This content applies to a previous version of CARTO
In October 2021 we released a new version of our platform. You can find the latest documentation at docs.carto.com
Cleaning Data for Geocoding
Why do you need this?
You have data you need to geocode.
Whether you geocode your data by using the “Geocoding Analysis” in Builder, or with one of the Geocoding Functions available in the Data Services API, it will require data that you provide. This article will help to understand the best practices for the best results.
Data Best Practices
One of the most important things to consider before geocoding anywhere, with any tool, is data cleanliness.
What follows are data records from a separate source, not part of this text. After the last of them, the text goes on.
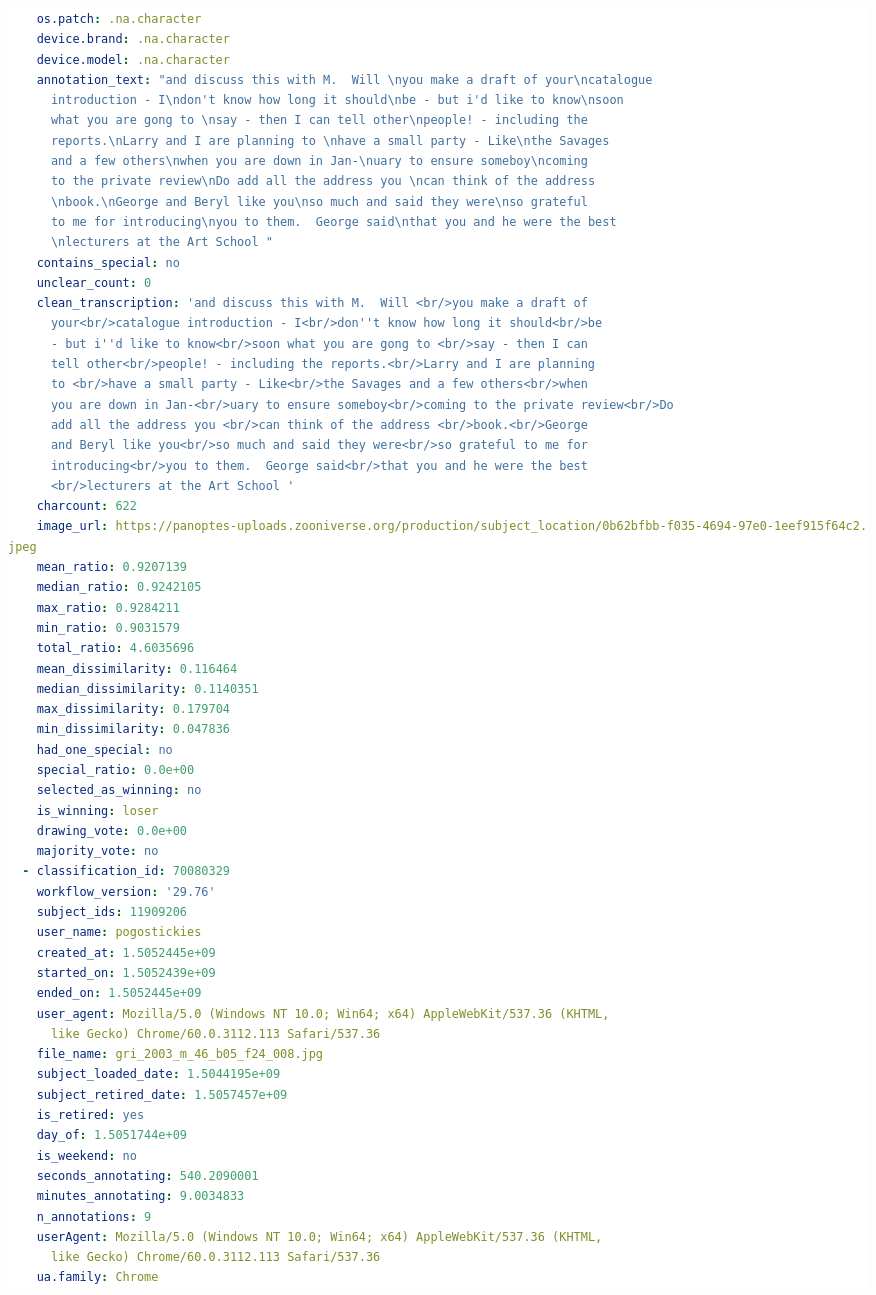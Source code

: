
 ```yaml
    os.patch: .na.character
    device.brand: .na.character
    device.model: .na.character
    annotation_text: "and discuss this with M.  Will \nyou make a draft of your\ncatalogue
      introduction - I\ndon't know how long it should\nbe - but i'd like to know\nsoon
      what you are gong to \nsay - then I can tell other\npeople! - including the
      reports.\nLarry and I are planning to \nhave a small party - Like\nthe Savages
      and a few others\nwhen you are down in Jan-\nuary to ensure someboy\ncoming
      to the private review\nDo add all the address you \ncan think of the address
      \nbook.\nGeorge and Beryl like you\nso much and said they were\nso grateful
      to me for introducing\nyou to them.  George said\nthat you and he were the best
      \nlecturers at the Art School "
    contains_special: no
    unclear_count: 0
    clean_transcription: 'and discuss this with M.  Will <br/>you make a draft of
      your<br/>catalogue introduction - I<br/>don''t know how long it should<br/>be
      - but i''d like to know<br/>soon what you are gong to <br/>say - then I can
      tell other<br/>people! - including the reports.<br/>Larry and I are planning
      to <br/>have a small party - Like<br/>the Savages and a few others<br/>when
      you are down in Jan-<br/>uary to ensure someboy<br/>coming to the private review<br/>Do
      add all the address you <br/>can think of the address <br/>book.<br/>George
      and Beryl like you<br/>so much and said they were<br/>so grateful to me for
      introducing<br/>you to them.  George said<br/>that you and he were the best
      <br/>lecturers at the Art School '
    charcount: 622
    image_url: https://panoptes-uploads.zooniverse.org/production/subject_location/0b62bfbb-f035-4694-97e0-1eef915f64c2.jpeg
    mean_ratio: 0.9207139
    median_ratio: 0.9242105
    max_ratio: 0.9284211
    min_ratio: 0.9031579
    total_ratio: 4.6035696
    mean_dissimilarity: 0.116464
    median_dissimilarity: 0.1140351
    max_dissimilarity: 0.179704
    min_dissimilarity: 0.047836
    had_one_special: no
    special_ratio: 0.0e+00
    selected_as_winning: no
    is_winning: loser
    drawing_vote: 0.0e+00
    majority_vote: no
  - classification_id: 70080329
    workflow_version: '29.76'
    subject_ids: 11909206
    user_name: pogostickies
    created_at: 1.5052445e+09
    started_on: 1.5052439e+09
    ended_on: 1.5052445e+09
    user_agent: Mozilla/5.0 (Windows NT 10.0; Win64; x64) AppleWebKit/537.36 (KHTML,
      like Gecko) Chrome/60.0.3112.113 Safari/537.36
    file_name: gri_2003_m_46_b05_f24_008.jpg
    subject_loaded_date: 1.5044195e+09
    subject_retired_date: 1.5057457e+09
    is_retired: yes
    day_of: 1.5051744e+09
    is_weekend: no
    seconds_annotating: 540.2090001
    minutes_annotating: 9.0034833
    n_annotations: 9
    userAgent: Mozilla/5.0 (Windows NT 10.0; Win64; x64) AppleWebKit/537.36 (KHTML,
      like Gecko) Chrome/60.0.3112.113 Safari/537.36
    ua.family: Chrome
```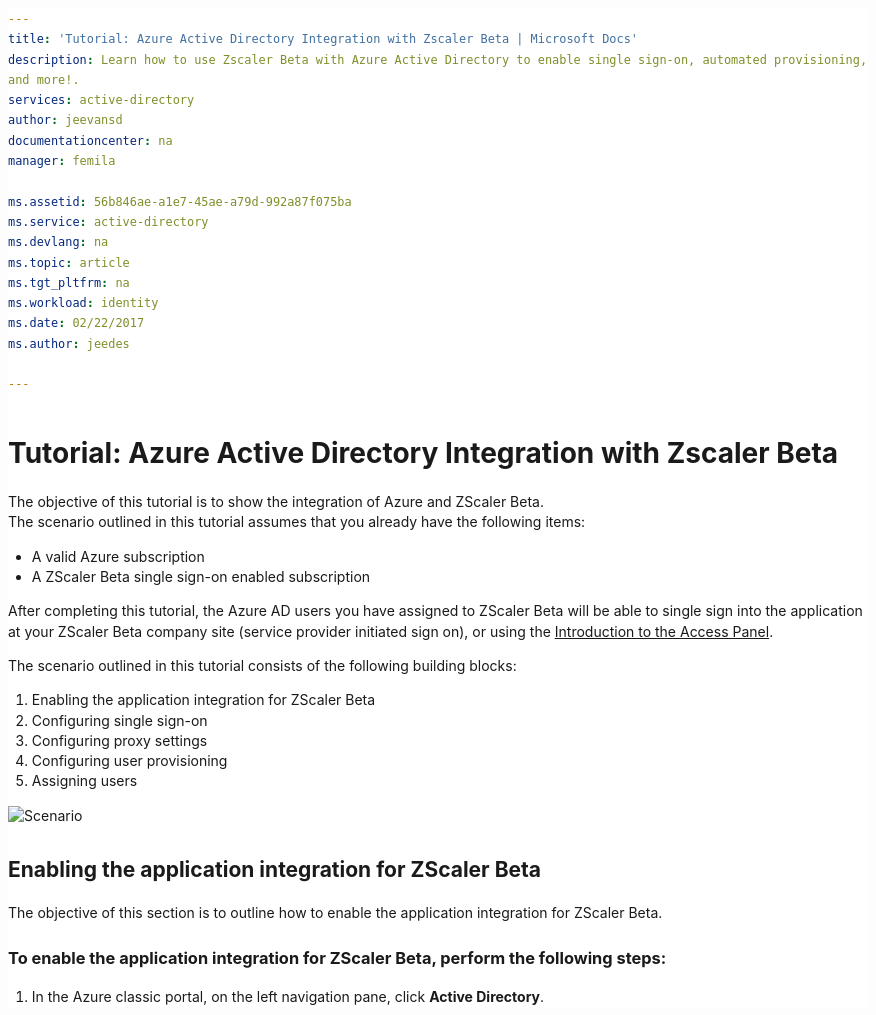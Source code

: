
 ```yaml
---
title: 'Tutorial: Azure Active Directory Integration with Zscaler Beta | Microsoft Docs'
description: Learn how to use Zscaler Beta with Azure Active Directory to enable single sign-on, automated provisioning, and more!.
services: active-directory
author: jeevansd
documentationcenter: na
manager: femila

ms.assetid: 56b846ae-a1e7-45ae-a79d-992a87f075ba
ms.service: active-directory
ms.devlang: na
ms.topic: article
ms.tgt_pltfrm: na
ms.workload: identity
ms.date: 02/22/2017
ms.author: jeedes

---
```

# Tutorial: Azure Active Directory Integration with Zscaler Beta
The objective of this tutorial is to show the integration of Azure and ZScaler Beta.  
The scenario outlined in this tutorial assumes that you already have the following items:

* A valid Azure subscription
* A ZScaler Beta single sign-on enabled subscription

After completing this tutorial, the Azure AD users you have assigned to ZScaler Beta will be able to single sign into the application at your ZScaler Beta company site (service provider initiated sign on), or using the [Introduction to the Access Panel](active-directory-saas-access-panel-introduction.md).

The scenario outlined in this tutorial consists of the following building blocks:

1. Enabling the application integration for ZScaler Beta
2. Configuring single sign-on
3. Configuring proxy settings
4. Configuring user provisioning
5. Assigning users

![Scenario](./media/active-directory-saas-zscaler-beta-tutorial/IC800223.png "Scenario")

## Enabling the application integration for ZScaler Beta
The objective of this section is to outline how to enable the application integration for ZScaler Beta.

### To enable the application integration for ZScaler Beta, perform the following steps:
1. In the Azure classic portal, on the left navigation pane, click **Active Directory**.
If your data is inconsistent, or wrong, geocoders will not be able to match your input with any of their stored values that relate to a coordinate pair. Let’s look at some examples of addresses:
CARTO DC, 4075 Wilson Blvd 8th Floor, Arlington, VA 22203CARTO HQ, 114 W 26th FL 3 New York NY 10001CARTO Madrid, Plaza Callao 4, Planta 2 (Gran Via 46), 28013 Madrid Espana
The best way to separate these addresses into columns would be as follows:
| name | street | street_2 | city | admin_1 | country | postal_code |
|---|---|---|---|---|---|---|
| CARTO DC | 4075 Wilson Blvd | 8th Floor | Arlington | VA | USA | 22203 |
| CARTO HQ | 114 W 26th | FL 3 | New York | NY | USA | 10001 |
| CARTO Madrid | Grand Via 46 | Planta 2 | Madrid | Madrid | Espana | 28013 |
Most geocoders will have different parameters for each of these columns to fit in. Our street level geocoder is able to take a free form address as the first parameter, but you will still want to only include street address related details, separated with commas (e.g. 4075 Wilson Blvd, Arlington, VA) rather than including business names and floor numbers.
Know your Geocoder
Know what type of information your geocoder is looking for! Different geocoding tools have specific requirements. For example, the Country Geocoder recognizes country names through various synonyms, English names, or ISO codes. Always review your geocoder’s documentation to understand its expected input format.